Another instinct Buck craves because of Ancestral memory is leadership. Originally, Spitz is the leader of the team. He is a good leader, but eventually Buck craves his position. Because of dogs' natural instinct to be a leader, it was inevitable that the clash for leadership should come (London 30). Buck wants to lead the team for his sense of pride, and because he is under the influence of his desire to kill. Buck openly threatened the other's leadership (London 30). Once Buck is confident enough to fight Spitz, he challenges him and kills him. This marks the start of his succession as a dominant primordial beast who had made his kill and found it good (London 36). After killing Spitz, he is the official leader of the team of dogs for winning. Buck's want for leadership and the kill was clearly a derivative of his ancestral memory. After Buck has established his strength because of his hereditary memories, he reverts to instinctual patterns of behavior and his relationship with John Thornton becomes somewhat aged.

After being in the fight, Buck cannot return to his old self, for he has yearned only too well the lessons of the wild (TavernierCourbin). He now knows that after a fight one must not back down, especially from one started by oneself, and that going easy on the competition will be perceived to the opponent as weakness. Because of ancestral memory, Buck has gained knowledge from the depths of time, and this type of knowledge cannot be ridded of once Buck accepts it in his mind. The memories of Buck's ancestors become a part of who he is, and his conscious self, including his behavior. He draws on his ancestral memory to show him how to behave (The Call, Novels). Although it may not have appeared this way, John Thornton's relationship with Buck could have been a potential way for Buck to return to civilization. In turn, they are only an intermission in Buck's evolution. Buck's craving for leadership and dominance is a main factor in his reasoning for leaving civilization.

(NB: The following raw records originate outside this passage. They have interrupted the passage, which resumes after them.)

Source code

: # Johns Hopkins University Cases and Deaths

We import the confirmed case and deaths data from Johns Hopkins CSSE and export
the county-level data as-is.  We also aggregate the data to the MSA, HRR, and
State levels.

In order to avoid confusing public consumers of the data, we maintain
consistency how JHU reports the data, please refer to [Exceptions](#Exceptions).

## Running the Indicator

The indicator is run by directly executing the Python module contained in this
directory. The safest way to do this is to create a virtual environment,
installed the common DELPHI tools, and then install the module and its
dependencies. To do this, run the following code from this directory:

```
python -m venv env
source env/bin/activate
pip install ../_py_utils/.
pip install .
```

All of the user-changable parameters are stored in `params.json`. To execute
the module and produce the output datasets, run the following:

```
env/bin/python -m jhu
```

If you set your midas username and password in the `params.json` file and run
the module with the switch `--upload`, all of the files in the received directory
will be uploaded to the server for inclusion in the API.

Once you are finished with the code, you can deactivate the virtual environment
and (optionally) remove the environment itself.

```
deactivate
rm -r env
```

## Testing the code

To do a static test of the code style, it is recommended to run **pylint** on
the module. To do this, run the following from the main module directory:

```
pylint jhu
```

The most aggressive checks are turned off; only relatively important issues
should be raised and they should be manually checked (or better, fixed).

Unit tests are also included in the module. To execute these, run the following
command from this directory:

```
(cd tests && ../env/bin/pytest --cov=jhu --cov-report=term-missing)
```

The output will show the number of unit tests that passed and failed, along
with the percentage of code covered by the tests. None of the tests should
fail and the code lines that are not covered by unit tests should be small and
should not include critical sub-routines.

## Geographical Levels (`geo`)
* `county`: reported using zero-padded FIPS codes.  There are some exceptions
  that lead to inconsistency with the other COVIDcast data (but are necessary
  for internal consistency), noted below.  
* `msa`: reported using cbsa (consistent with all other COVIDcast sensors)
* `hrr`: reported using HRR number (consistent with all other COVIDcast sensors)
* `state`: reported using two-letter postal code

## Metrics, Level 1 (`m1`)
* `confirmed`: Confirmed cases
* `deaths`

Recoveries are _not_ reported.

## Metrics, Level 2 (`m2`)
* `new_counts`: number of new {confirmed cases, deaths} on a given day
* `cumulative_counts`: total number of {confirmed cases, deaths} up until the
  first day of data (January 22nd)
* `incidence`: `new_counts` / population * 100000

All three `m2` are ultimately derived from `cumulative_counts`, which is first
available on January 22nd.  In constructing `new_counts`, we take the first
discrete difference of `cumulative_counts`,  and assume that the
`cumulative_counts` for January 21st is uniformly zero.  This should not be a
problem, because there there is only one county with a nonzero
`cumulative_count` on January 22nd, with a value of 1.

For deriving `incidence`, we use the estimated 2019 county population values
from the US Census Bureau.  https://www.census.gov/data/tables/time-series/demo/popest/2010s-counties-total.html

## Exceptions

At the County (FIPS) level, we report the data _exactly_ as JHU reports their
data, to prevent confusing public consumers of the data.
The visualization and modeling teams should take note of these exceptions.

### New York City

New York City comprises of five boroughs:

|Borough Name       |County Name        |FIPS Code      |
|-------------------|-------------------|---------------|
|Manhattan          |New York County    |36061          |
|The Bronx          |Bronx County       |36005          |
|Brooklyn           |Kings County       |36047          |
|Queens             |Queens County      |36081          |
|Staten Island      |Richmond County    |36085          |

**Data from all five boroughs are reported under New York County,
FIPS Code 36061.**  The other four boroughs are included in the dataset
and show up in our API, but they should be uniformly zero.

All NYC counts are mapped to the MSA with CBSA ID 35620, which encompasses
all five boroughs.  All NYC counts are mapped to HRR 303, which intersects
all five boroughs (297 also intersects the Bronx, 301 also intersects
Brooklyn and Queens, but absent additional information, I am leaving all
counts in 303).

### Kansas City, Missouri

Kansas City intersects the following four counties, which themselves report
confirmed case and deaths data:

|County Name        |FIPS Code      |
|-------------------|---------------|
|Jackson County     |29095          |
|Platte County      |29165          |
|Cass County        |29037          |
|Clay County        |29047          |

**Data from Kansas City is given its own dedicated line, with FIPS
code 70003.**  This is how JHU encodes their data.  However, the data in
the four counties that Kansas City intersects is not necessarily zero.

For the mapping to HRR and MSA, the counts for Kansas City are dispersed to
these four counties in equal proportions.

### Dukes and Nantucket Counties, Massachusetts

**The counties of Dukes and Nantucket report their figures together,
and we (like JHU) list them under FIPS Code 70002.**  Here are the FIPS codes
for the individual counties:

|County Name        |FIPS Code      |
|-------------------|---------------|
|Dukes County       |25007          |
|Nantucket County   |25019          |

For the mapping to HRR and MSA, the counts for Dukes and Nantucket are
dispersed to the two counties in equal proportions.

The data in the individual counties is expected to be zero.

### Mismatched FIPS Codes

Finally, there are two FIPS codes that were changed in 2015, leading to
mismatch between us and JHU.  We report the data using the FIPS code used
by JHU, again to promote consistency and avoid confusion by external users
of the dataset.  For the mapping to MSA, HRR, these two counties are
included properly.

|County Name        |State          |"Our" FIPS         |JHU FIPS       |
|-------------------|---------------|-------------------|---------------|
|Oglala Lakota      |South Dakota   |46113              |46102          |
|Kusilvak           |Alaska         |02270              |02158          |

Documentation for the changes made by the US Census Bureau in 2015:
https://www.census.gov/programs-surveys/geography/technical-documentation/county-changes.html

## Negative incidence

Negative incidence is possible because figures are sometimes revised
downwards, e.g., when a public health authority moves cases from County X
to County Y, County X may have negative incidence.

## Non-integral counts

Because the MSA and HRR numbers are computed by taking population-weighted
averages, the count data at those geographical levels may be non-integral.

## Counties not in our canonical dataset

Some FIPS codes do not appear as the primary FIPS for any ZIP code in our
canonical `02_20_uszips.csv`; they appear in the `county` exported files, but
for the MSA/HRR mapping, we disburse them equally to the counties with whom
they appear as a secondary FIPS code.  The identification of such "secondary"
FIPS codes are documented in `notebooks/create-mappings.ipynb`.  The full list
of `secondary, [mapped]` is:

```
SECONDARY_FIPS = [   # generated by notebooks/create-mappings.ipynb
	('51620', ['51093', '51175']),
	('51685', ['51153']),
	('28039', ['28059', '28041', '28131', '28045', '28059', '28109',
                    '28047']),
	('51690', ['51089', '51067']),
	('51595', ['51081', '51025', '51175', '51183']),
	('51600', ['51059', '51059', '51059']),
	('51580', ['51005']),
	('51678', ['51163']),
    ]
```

Although many dogs will permanently remain house pets, many grow and realize their uncontainable side. Buck undergoes a transformation throughout the novel from a domestic dog into an eventually independent animal of nature. Problems in his life arise, and he must learn how to deal with them. In The Call of the Wild, one is reminded of a once domesticated dog's struggles of choosing between civilization or the living freely in the wild, struggling to survive and exercising memories of a dog's ancestors.

Works Cited

  1. Bolan, Chloe. "Overview of 'The Call of the Wild'." Novels for Students, edited by Marie Rose
    Napierkowski and Deborah A. Stanley, vol. 8, Gale a cengage company, 2000. Literature Resource Center, www.galegroup.com. Accessed 25 Sept. 2018.
  2. "The Call of the Wild." Novels for Students, edited by Marie Rose Napierkowski and Deborah A. Stanley, vol. 8, Gale a cengage company, 2000, pp. 42-58. Gale Virtual Reference Library, www.galegroup.com. Accessed 26 Sept. 2018.
  3. London, Jack. The Call of the Wild and White Fang. Barnes & Noble Books, 2003.
  4. Mann, John S. "The Theme of the Double in The Call of the Wild." Novels for Students, edited by Marie Rose Napierkowski and Deborah A. Stanley, vol. 8, Gale a cengage company, 2000. Literature Resource Center, www.galegroup.com. Accessed 25 Sept. 2018. Originally published in Markham Review, vol. 8, Fall 1978, pp. 1-5.
  5. Moss, Joyce, and George Wilson. "The Call of the Wild." Literature and Its Times: Profiles of 300 Notable Literary Works and the Historical Events that Influenced Them, vol. 3: Growth of Empires to the Great Depression (1890-1930s), Gale, 1997, pp. 51-56. Gale Virtual Reference Library, www.galegroup.com. Accessed 26 Sept. 2018.
  6. Pease, Donald E. "Psychoanalyzing the narrative logics of naturalism: the Call of the Wild." Journal of Modern Literature, vol. 25, no. 3-4, 2002, p. 14+. Literature Resource Center, www.galegroup.com. Accessed 25 Sept. 2018.
  7. Tavernier Courbin, Jacqueline. "The Call of the Wild Is a Study in Devolution." Wilderness in Jack London's The Call of the Wild, edited by Gary Wiener, Greenhaven Press, 2014, pp. 94-101. Social Issues in Literature. Gale Virtual Reference Library, www.galegroup.com. Accessed 26 Sept. 2018.
  8. Yong, Ed. "Origin of Domestic Dogs." The Scientist Magazine?®, 14 Nov. 2013, www.the-scientist.com/news-opinion/origin-of-domestic-dogs-38399. Accessed 26 Sept. 2018.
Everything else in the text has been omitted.